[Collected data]
------------------------------------------------------------------------

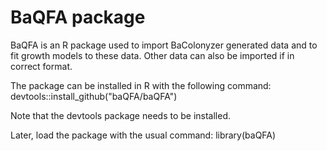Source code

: # BaQFA package
BaQFA is an R package used to import BaColonyzer generated data and to fit growth models to these data.
Other data can also be imported if in correct format.

The package can be installed in R with the following command:
devtools::install_github("baQFA/baQFA")

Note that the devtools package needs to be installed.

Later, load the package with the usual command:
library(baQFA)
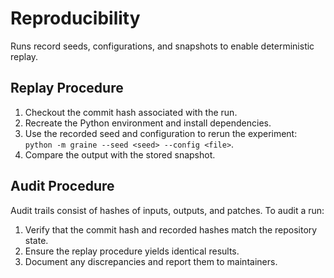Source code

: # Reproducibility

Runs record seeds, configurations, and snapshots to enable deterministic replay.

## Replay Procedure

1. Checkout the commit hash associated with the run.
2. Recreate the Python environment and install dependencies.
3. Use the recorded seed and configuration to rerun the experiment:
   `python -m graine --seed <seed> --config <file>`.
4. Compare the output with the stored snapshot.

## Audit Procedure

Audit trails consist of hashes of inputs, outputs, and patches. To audit a
run:

1. Verify that the commit hash and recorded hashes match the repository state.
2. Ensure the replay procedure yields identical results.
3. Document any discrepancies and report them to maintainers.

------------------------------------------------------------------------

The lines you need are those with the word "installed"; list them from the entries.

**Solution for this task:**
The package can be installed in R with the following command:
Note that the devtools package needs to be installed.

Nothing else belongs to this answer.